Je suis un vieux célibataire solitaire, aigri et désociabilisé.
Ma face est taciturne, mon coeur gris, mon regard lourd. Accessoirement,
mes vêtements sont démodés, troués, rapiécés. Ce qui me donne des allures de
vieux garçon rabougri, malheureux, déphasé, inquiétant...
Ce que je suis, d’ailleurs.
Et si je tire une très grande fierté de mon apparence jaunie de pauvre
chnoque miteux, c’est parce que je suis incapable de mettre mon amour-propre
ailleurs que dans mes tares et misères : elles me servent de faire-valoir, faute
de mieux .
Misogyne, colérique, frustré, haineux, je passe mes journées à maudire la
réussite des autres tandis que je bave la nuit en dormant, étant donné que ma
joue est devenue flasque à force d’avachissement physique.
Dans ma sédentarité forcée, je voyage de mauvais rêves en silences mortels
et d’errances amères en chutes implacables. Je ne bouge pas de chez moi, me
protégeant maladivement du monde extérieur.
Bien claustré dans l’ombre de mon foyer (sinistre mais rassurant), entouré
de mes murs lépreux, je coule des jours certes sans joie mais également sans
heurt. Là, je peux en toute quiétude fantasmer à n’en plus finir sur ce que
j’aurais aimé être : l’exact contraire de ce que je suis devenu.

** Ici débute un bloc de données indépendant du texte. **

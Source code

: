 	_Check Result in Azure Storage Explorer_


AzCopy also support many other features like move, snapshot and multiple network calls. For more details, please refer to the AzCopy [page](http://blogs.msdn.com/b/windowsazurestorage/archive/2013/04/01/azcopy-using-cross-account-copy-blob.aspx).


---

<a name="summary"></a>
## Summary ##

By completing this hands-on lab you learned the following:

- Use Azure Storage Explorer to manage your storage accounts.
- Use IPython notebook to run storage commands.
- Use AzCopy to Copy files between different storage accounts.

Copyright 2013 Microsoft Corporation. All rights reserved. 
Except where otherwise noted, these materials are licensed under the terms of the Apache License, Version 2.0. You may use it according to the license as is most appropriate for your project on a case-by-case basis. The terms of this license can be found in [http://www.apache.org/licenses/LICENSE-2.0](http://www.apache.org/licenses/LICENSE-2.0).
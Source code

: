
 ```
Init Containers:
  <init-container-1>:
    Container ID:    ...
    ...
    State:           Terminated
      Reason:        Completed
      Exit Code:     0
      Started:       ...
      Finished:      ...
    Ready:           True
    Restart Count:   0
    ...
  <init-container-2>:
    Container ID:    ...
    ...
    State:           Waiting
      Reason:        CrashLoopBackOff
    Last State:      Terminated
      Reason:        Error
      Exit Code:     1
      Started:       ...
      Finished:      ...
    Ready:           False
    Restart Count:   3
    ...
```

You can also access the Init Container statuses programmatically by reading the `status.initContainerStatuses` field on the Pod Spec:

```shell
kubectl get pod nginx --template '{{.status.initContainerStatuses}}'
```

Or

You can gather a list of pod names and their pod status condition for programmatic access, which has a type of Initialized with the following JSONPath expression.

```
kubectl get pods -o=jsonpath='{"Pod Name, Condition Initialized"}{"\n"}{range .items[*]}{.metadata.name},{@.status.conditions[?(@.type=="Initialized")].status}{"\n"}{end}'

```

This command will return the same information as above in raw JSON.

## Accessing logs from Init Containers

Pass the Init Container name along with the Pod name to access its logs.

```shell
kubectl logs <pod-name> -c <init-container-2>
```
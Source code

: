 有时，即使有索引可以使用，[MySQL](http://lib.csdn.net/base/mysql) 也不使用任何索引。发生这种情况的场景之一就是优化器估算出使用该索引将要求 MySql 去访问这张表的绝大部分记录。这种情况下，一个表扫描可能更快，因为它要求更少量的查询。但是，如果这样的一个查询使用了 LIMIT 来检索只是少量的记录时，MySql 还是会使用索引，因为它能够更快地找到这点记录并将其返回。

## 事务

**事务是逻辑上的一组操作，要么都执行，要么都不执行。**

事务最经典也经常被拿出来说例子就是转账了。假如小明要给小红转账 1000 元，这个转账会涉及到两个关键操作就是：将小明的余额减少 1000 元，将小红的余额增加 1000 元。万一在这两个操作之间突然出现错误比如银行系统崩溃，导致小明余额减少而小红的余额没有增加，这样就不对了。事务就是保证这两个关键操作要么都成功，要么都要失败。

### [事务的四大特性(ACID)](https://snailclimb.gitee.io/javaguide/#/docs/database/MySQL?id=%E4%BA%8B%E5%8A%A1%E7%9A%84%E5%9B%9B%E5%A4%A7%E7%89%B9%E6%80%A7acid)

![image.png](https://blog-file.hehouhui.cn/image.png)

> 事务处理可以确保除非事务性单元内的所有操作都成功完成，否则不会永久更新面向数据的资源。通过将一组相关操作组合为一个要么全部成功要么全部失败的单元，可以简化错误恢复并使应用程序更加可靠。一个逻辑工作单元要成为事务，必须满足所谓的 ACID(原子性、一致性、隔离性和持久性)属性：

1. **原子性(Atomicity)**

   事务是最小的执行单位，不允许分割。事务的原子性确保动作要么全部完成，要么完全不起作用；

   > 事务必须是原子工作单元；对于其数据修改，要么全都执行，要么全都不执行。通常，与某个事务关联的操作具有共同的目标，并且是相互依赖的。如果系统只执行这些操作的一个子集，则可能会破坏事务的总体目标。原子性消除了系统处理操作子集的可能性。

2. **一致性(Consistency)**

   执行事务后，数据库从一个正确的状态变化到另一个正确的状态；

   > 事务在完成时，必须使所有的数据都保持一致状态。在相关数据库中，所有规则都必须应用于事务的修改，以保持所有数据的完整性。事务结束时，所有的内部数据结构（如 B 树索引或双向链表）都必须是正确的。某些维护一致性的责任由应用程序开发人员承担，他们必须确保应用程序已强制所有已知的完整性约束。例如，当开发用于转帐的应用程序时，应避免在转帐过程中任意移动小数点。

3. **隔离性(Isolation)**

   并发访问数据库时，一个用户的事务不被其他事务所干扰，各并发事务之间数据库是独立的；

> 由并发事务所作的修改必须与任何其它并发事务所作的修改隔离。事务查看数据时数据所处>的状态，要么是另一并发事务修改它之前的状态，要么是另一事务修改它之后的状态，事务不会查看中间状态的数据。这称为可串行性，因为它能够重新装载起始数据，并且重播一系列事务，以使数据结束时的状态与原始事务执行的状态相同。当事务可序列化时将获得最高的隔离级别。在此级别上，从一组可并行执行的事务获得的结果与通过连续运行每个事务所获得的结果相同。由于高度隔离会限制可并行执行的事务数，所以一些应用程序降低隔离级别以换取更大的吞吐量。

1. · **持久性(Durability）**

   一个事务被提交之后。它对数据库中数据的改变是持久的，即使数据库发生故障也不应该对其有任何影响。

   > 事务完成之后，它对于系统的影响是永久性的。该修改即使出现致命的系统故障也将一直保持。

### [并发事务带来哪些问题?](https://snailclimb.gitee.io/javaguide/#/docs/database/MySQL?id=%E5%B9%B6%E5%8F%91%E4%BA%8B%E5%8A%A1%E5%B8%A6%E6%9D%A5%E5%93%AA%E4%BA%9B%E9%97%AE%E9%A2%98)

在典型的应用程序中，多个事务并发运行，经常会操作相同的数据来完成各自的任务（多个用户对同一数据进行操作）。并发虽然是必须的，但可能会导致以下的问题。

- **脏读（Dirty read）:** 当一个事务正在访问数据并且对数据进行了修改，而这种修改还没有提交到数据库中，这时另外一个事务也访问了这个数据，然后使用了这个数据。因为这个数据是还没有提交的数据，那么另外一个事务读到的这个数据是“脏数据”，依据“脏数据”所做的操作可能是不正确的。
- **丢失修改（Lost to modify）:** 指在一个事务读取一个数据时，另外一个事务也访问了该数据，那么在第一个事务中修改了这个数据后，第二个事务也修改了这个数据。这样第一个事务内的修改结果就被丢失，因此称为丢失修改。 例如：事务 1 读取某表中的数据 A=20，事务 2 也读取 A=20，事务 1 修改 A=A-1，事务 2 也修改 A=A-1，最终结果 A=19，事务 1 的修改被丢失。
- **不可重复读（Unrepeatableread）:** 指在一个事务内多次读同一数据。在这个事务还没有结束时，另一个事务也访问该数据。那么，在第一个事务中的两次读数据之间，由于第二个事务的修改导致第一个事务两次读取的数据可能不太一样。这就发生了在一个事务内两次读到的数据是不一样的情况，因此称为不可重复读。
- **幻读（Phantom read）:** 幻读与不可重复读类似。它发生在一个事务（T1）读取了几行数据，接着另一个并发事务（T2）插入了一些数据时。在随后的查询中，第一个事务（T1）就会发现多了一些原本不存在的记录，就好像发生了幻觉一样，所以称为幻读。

Si je n’ai pas d’épouse, j’ai encore moins de chiens car je les déteste.
Quant aux chats, s’il faut que je les nourrisse à mes frais, ils ne sont pas les
bienvenus chez moi . Mais s’ils se contentent de dévorer les rats de ma demeure
en guise de gamelle et en échange de mes caresses, alors je veux bien de leur
chaleur. Essentiellement en hiver. Tant que c’est gratuit...
Mais pour en revenir aux femmes... Le sujet central de mon existence, à la
vérité. Même que je pourrais vous en parler de l’aube morose au crépuscule de
désespoir... Et par-dessus tout, du creux des dimanches de mélancolie sans fond
jusqu’aux brumes de l’accablement les plus denses du reste de la semaine, autant
que j’y pense, que ça me ronge, que ça me tourmente le corps et que ça me
déchire l’âme !
Nul contact avec aucune d’entre elles, après plus de cinquante années à
m’isoler sur cette Terre ! Pas même sur le plan verbal. Je sais pas y faire. Une
trouille affreuse...
Les femelles, c’est ma hantise, ma vie entière, mon drame et mon
obsession.
Mon horizon raté. Mon destin effondré. Mon ciel lointain et mes ténèbres
certaines.
J’en ai jamais touché une seule. Ni embrassé ni frôlé. Juste épié de
loin, espéré en vain... Allez pas croire que j’ai frotté ma virilité à la chair
tant convoitée. Non, surtout pas ! Faudrait être fou pour imaginer ça ! Et puis
d’abord ça se voit tout de suite que je suis vierge, misérable, assoiffé de
pluie fraîche et de ciel bleu, affamé de lumière, en train de crever dans ma
nuit : ça dégouline de ma mine oblique, ça suinte de mes traits d’aliéné, ça
transpire de ma face de ragondin radin, ça sourd de mes gestes de
balourd...
Je suis une sombre souche desséchée sans amour, sans plaisir, sans sourire,
pleine de terre noire.
Bref, je n’ai plus rien à attendre du sort. Il ne me reste que la pitoyable
faveur de mes tristes repas.
Alors, après la fuite de mes journées à broyer des idées glaciales,
j’attends chaque soir que sonne l’heure fatidique de ma soupe brûlante.